Las ventas minoristas de las pequeñas y medianas empresas registraron una caída del 3,8% interanual en julio, mientras que frente a junio retrocedieron un 2,1%, según el relevamiento de la Confederación Argentina de la Mediana Empresa (CAME). Con este resultado, el sector acumuló una baja del 2,7% durante los primeros siete meses de 2026.
El desempeño de julio estuvo marcado por una menor disponibilidad de dinero en los hogares tras el impulso que había generado el cobro del aguinaldo durante el mes anterior. A esto se sumó el mayor peso de las tarifas de servicios propias de la temporada invernal sobre los presupuestos familiares, factores que profundizaron la cautela de los consumidores y limitaron el ritmo de las ventas.
La retracción alcanzó a seis de los siete sectores relevados. Las mayores bajas interanuales se registraron en Textil e indumentaria, con un descenso del 5,6%; Bazar, decoración, textiles para el hogar y muebles, que cayó 5,5%; y Alimentos y bebidas, con una contracción del 5,4%.
El único sector que mostró un resultado positivo fue Ferretería, materiales eléctricos y materiales para la construcción, con una mejora del 1% interanual.

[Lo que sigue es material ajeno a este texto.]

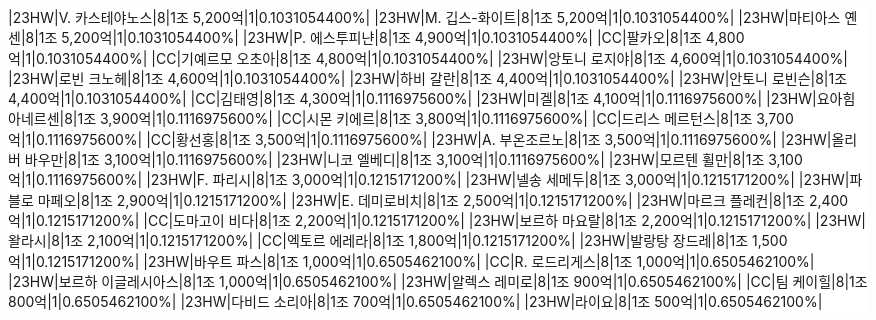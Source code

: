 |23HW|V. 카스테야노스|8|1조 5,200억|1|0.1031054400%|
|23HW|M. 깁스-화이트|8|1조 5,200억|1|0.1031054400%|
|23HW|마티아스 옌센|8|1조 5,200억|1|0.1031054400%|
|23HW|P. 에스투피냔|8|1조 4,900억|1|0.1031054400%|
|CC|팔카오|8|1조 4,800억|1|0.1031054400%|
|CC|기예르모 오초아|8|1조 4,800억|1|0.1031054400%|
|23HW|앙토니 로지야|8|1조 4,600억|1|0.1031054400%|
|23HW|로빈 크노헤|8|1조 4,600억|1|0.1031054400%|
|23HW|하비 갈란|8|1조 4,400억|1|0.1031054400%|
|23HW|안토니 로빈슨|8|1조 4,400억|1|0.1031054400%|
|CC|김태영|8|1조 4,300억|1|0.1116975600%|
|23HW|미겔|8|1조 4,100억|1|0.1116975600%|
|23HW|요아힘 아네르센|8|1조 3,900억|1|0.1116975600%|
|CC|시몬 키에르|8|1조 3,800억|1|0.1116975600%|
|CC|드리스 메르턴스|8|1조 3,700억|1|0.1116975600%|
|CC|황선홍|8|1조 3,500억|1|0.1116975600%|
|23HW|A. 부온조르노|8|1조 3,500억|1|0.1116975600%|
|23HW|올리버 바우만|8|1조 3,100억|1|0.1116975600%|
|23HW|니코 엘베디|8|1조 3,100억|1|0.1116975600%|
|23HW|모르텐 휠만|8|1조 3,100억|1|0.1116975600%|
|23HW|F. 파리시|8|1조 3,000억|1|0.1215171200%|
|23HW|넬송 세메두|8|1조 3,000억|1|0.1215171200%|
|23HW|파블로 마페오|8|1조 2,900억|1|0.1215171200%|
|23HW|E. 데미로비치|8|1조 2,500억|1|0.1215171200%|
|23HW|마르크 플레컨|8|1조 2,400억|1|0.1215171200%|
|CC|도마고이 비다|8|1조 2,200억|1|0.1215171200%|
|23HW|보르하 마요랄|8|1조 2,200억|1|0.1215171200%|
|23HW|왈라시|8|1조 2,100억|1|0.1215171200%|
|CC|엑토르 에레라|8|1조 1,800억|1|0.1215171200%|
|23HW|발랑탕 장드레|8|1조 1,500억|1|0.1215171200%|
|23HW|바우트 파스|8|1조 1,000억|1|0.6505462100%|
|CC|R. 로드리게스|8|1조 1,000억|1|0.6505462100%|
|23HW|보르하 이글레시아스|8|1조 1,000억|1|0.6505462100%|
|23HW|알렉스 레미로|8|1조 900억|1|0.6505462100%|
|CC|팀 케이힐|8|1조 800억|1|0.6505462100%|
|23HW|다비드 소리아|8|1조 700억|1|0.6505462100%|
|23HW|라이요|8|1조 500억|1|0.6505462100%|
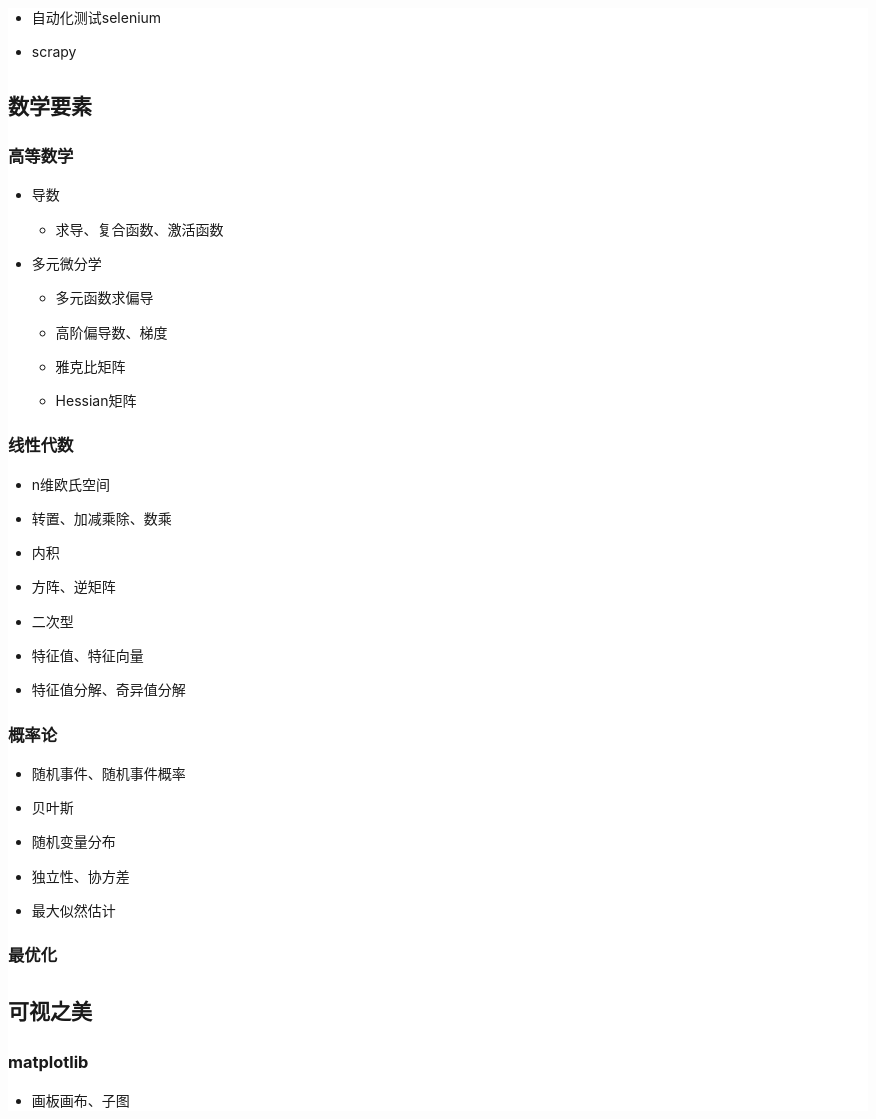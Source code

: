 - 自动化测试selenium

- scrapy

## 数学要素

### 高等数学

- 导数

	- 求导、复合函数、激活函数

- 多元微分学

	- 多元函数求偏导

	- 高阶偏导数、梯度

	- 雅克比矩阵

	- Hessian矩阵

### 线性代数

- n维欧氏空间

- 转置、加减乘除、数乘

- 内积

- 方阵、逆矩阵

- 二次型

- 特征值、特征向量

- 特征值分解、奇异值分解

### 概率论

- 随机事件、随机事件概率

- 贝叶斯

- 随机变量分布

- 独立性、协方差

- 最大似然估计

### 最优化

## 可视之美

### matplotlib

- 画板画布、子图
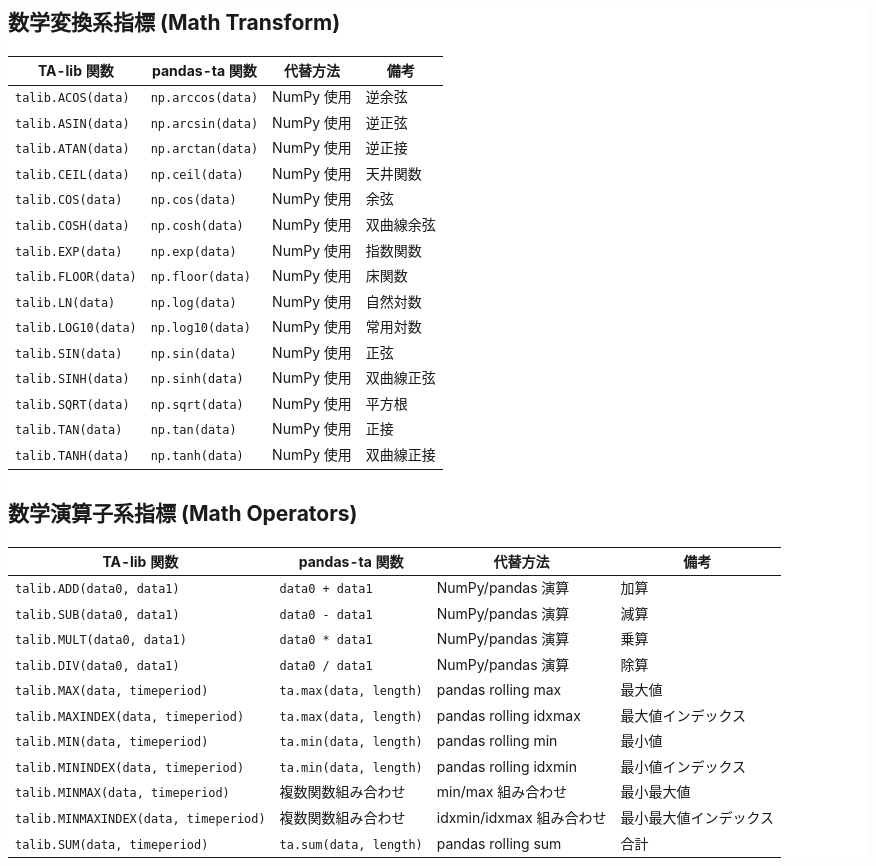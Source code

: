 ## 数学変換系指標 (Math Transform)

| TA-lib 関数         | pandas-ta 関数    | 代替方法   | 備考       |
| ------------------- | ----------------- | ---------- | ---------- |
| `talib.ACOS(data)`  | `np.arccos(data)` | NumPy 使用 | 逆余弦     |
| `talib.ASIN(data)`  | `np.arcsin(data)` | NumPy 使用 | 逆正弦     |
| `talib.ATAN(data)`  | `np.arctan(data)` | NumPy 使用 | 逆正接     |
| `talib.CEIL(data)`  | `np.ceil(data)`   | NumPy 使用 | 天井関数   |
| `talib.COS(data)`   | `np.cos(data)`    | NumPy 使用 | 余弦       |
| `talib.COSH(data)`  | `np.cosh(data)`   | NumPy 使用 | 双曲線余弦 |
| `talib.EXP(data)`   | `np.exp(data)`    | NumPy 使用 | 指数関数   |
| `talib.FLOOR(data)` | `np.floor(data)`  | NumPy 使用 | 床関数     |
| `talib.LN(data)`    | `np.log(data)`    | NumPy 使用 | 自然対数   |
| `talib.LOG10(data)` | `np.log10(data)`  | NumPy 使用 | 常用対数   |
| `talib.SIN(data)`   | `np.sin(data)`    | NumPy 使用 | 正弦       |
| `talib.SINH(data)`  | `np.sinh(data)`   | NumPy 使用 | 双曲線正弦 |
| `talib.SQRT(data)`  | `np.sqrt(data)`   | NumPy 使用 | 平方根     |
| `talib.TAN(data)`   | `np.tan(data)`    | NumPy 使用 | 正接       |
| `talib.TANH(data)`  | `np.tanh(data)`   | NumPy 使用 | 双曲線正接 |

## 数学演算子系指標 (Math Operators)

| TA-lib 関数                           | pandas-ta 関数         | 代替方法                 | 備考                   |
| ------------------------------------- | ---------------------- | ------------------------ | ---------------------- |
| `talib.ADD(data0, data1)`             | `data0 + data1`        | NumPy/pandas 演算        | 加算                   |
| `talib.SUB(data0, data1)`             | `data0 - data1`        | NumPy/pandas 演算        | 減算                   |
| `talib.MULT(data0, data1)`            | `data0 * data1`        | NumPy/pandas 演算        | 乗算                   |
| `talib.DIV(data0, data1)`             | `data0 / data1`        | NumPy/pandas 演算        | 除算                   |
| `talib.MAX(data, timeperiod)`         | `ta.max(data, length)` | pandas rolling max       | 最大値                 |
| `talib.MAXINDEX(data, timeperiod)`    | `ta.max(data, length)` | pandas rolling idxmax    | 最大値インデックス     |
| `talib.MIN(data, timeperiod)`         | `ta.min(data, length)` | pandas rolling min       | 最小値                 |
| `talib.MININDEX(data, timeperiod)`    | `ta.min(data, length)` | pandas rolling idxmin    | 最小値インデックス     |
| `talib.MINMAX(data, timeperiod)`      | 複数関数組み合わせ     | min/max 組み合わせ       | 最小最大値             |
| `talib.MINMAXINDEX(data, timeperiod)` | 複数関数組み合わせ     | idxmin/idxmax 組み合わせ | 最小最大値インデックス |
| `talib.SUM(data, timeperiod)`         | `ta.sum(data, length)` | pandas rolling sum       | 合計                   |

Un consumo más concentrado en productos esenciales
El informe de CAME señala que durante julio los consumidores mantuvieron una actitud más defensiva frente al gasto. Las compras se concentraron principalmente en bienes indispensables de la canasta básica, medicamentos recetados y productos de reposición inmediata, mientras que se postergaron adquisiciones de bienes durables, indumentaria, muebles y otros artículos de mayor valor.
En este contexto, las promociones bancarias, las billeteras digitales y los descuentos por pago al contado continuaron siendo herramientas relevantes para concretar operaciones, ante un escenario de menor margen de financiamiento para los consumidores.
A su vez, los comercios pyme enfrentaron una presión creciente sobre sus márgenes de rentabilidad debido al aumento de los costos de reposición, el encarecimiento de la logística y la competencia de productos provenientes del sector informal y de las importaciones.
Expectativas: mejora el optimismo a futuro
En cuanto a la percepción sobre la situación actual de los negocios, el 48,1% de los comerciantes consultados consideró que su nivel de actividad se mantuvo estable respecto de julio de 2025. Sin embargo, este porcentaje cayó dos puntos frente a junio, mientras que la proporción de comercios que calificó su situación como desfavorable aumentó del 43,1% al 44,5%.
Las expectativas para los próximos doce meses muestran una perspectiva algo más favorable. El 46,3% de los empresarios espera que la actividad se mantenga sin cambios significativos, mientras que el 42,4% proyecta una mejora. Este último indicador avanzó 4,7 puntos porcentuales respecto del mes anterior. En tanto, el 11,3% prevé un deterioro de su negocio.
Pese a esta mejora en las expectativas, la inversión continúa siendo un punto de preocupación. El 61,5% de los comercios consideró que la coyuntura no resulta favorable para realizar nuevas inversiones de capital, frente a un 14% que la evaluó como oportuna y un 24,5% que no tomó posición.
Las ventas online mantienen un mejor desempeño
El canal digital mostró un comportamiento diferente al de las ventas generales. Durante julio, las operaciones online realizadas por comercios con locales a la calle aumentaron un 14,9% interanual, aunque registraron una leve baja desestacionalizada del 0,1% frente a junio.
De esta manera, el comercio minorista pyme cerró julio con una demanda más contenida y una fuerte concentración del consumo en productos esenciales. Mientras los comerciantes sostienen sus operaciones mediante promociones y estrategias de financiamiento, la caída acumulada de las ventas y la cautela frente a nuevas inversiones reflejan las dificultades que atraviesa el sector para recuperar dinamismo.